I'm having my "winter projects" garage sale and thought I would post a couple pictures of my more interesting models.  

The first is a BSA women's model that I received, thinking from a poor initial photo that I was getting something with a front Dyno-hub.  Does anyone know if BSA actually made this model, full chain case with internal hub brakes.  It would be a great bike anywhere it rains a lot.  There is a big front fender extension at the bottom that goes nearly to the ground.  I just got the lights working yesterday.  There were actually holes in the frame to route the wire from just behind the headtube to near the rear drop out.  I added new wire during my full rebuild. 

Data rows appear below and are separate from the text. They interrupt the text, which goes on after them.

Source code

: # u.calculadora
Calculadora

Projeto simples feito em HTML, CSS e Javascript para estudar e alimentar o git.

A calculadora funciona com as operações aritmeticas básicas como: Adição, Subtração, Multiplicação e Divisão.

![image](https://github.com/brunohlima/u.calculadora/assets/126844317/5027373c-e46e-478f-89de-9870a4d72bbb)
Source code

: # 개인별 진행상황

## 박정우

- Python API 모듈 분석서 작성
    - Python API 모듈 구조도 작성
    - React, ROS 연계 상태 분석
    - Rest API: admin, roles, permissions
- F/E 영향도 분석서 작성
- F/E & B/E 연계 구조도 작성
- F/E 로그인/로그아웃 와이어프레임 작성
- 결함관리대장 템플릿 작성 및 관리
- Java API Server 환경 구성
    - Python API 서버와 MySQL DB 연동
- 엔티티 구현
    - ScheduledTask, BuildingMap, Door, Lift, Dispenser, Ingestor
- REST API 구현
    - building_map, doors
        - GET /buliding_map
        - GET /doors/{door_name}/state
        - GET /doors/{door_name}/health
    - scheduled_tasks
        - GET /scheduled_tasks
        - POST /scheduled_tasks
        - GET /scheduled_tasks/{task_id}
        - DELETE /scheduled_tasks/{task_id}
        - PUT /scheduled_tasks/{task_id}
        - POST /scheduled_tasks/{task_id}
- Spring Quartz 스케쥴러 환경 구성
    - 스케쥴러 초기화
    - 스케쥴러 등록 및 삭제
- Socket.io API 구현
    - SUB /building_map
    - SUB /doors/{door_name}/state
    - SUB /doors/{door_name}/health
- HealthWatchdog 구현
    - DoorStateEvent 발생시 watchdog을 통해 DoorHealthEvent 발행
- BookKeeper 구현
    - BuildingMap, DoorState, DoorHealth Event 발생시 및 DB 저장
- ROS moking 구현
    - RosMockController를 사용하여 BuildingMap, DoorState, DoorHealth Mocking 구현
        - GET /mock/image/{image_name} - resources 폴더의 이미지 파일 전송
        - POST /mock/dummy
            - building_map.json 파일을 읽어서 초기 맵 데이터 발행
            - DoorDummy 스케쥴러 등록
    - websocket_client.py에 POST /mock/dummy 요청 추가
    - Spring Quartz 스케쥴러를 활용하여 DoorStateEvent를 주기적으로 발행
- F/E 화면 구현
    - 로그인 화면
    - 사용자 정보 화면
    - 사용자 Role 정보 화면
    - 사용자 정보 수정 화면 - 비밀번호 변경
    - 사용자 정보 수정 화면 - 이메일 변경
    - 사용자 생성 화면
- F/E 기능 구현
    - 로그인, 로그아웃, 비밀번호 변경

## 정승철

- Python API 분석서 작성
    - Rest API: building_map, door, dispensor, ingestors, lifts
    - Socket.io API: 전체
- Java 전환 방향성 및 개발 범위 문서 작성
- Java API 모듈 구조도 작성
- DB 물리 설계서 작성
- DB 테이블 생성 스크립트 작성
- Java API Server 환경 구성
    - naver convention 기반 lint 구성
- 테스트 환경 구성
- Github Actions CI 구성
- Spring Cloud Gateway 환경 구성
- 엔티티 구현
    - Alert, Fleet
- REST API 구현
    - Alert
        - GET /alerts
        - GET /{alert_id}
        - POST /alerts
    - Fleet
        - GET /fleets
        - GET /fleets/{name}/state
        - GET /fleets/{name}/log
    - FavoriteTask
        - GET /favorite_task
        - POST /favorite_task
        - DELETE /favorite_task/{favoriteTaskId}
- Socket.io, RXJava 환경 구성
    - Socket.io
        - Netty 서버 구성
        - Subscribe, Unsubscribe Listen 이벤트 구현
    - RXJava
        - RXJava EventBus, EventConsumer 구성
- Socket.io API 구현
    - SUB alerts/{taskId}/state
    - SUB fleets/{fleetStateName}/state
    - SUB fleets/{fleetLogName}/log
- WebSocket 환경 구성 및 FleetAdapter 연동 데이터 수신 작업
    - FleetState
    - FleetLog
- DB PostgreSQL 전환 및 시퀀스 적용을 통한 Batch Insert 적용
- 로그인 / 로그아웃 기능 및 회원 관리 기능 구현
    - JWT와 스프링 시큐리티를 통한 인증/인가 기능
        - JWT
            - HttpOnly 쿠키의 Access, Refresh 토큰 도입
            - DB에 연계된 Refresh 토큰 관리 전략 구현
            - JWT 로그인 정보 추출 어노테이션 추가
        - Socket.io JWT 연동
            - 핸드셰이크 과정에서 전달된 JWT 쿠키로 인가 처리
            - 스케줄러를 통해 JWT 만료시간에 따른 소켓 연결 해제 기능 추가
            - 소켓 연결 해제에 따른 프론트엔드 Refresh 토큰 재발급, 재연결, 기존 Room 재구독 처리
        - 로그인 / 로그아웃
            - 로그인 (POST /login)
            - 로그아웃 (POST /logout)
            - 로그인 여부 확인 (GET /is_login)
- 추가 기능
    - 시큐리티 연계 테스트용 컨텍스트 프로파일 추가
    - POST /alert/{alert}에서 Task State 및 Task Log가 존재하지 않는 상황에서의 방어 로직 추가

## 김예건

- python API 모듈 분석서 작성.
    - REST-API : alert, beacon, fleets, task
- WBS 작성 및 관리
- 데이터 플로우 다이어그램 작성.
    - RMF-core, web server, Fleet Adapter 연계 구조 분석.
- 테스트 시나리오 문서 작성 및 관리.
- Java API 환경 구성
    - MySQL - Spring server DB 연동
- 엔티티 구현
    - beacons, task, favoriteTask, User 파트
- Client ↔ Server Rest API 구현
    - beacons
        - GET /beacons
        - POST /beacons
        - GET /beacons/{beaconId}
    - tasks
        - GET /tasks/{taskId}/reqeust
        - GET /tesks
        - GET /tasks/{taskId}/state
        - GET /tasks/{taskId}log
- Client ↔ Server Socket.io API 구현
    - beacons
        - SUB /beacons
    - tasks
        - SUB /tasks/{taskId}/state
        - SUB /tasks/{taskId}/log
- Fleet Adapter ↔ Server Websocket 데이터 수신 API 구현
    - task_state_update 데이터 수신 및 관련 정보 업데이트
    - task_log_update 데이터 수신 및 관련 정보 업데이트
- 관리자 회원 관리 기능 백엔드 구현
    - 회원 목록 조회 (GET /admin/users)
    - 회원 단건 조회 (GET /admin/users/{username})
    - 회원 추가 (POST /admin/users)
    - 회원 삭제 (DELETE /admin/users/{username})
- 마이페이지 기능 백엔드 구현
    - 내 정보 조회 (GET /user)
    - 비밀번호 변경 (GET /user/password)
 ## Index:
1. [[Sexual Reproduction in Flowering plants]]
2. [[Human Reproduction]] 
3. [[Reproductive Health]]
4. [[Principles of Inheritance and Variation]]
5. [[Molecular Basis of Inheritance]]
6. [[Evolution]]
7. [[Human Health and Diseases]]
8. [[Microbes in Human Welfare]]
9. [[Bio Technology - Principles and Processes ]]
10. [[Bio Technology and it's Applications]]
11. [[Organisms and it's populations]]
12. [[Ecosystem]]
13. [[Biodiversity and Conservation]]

The second bike is also I think somewhat rare or uncommon.  It's a 1958 women's Raleigh with the SW hub (working very well at this time).  Actually, I think my hub is from the period after the improvements were made to the hub internals.  It's got a nice Brooks saddle and saddle bag.  This bike also has the Raleigh brakes with soldered cables.  Finally, this is the first Raleigh I've had with the "grey stripe" rims, a slight different processing in the area by the spokes that give the rims almost a two tone effect.  Anyway, just thought I would share.  Regads, John


----------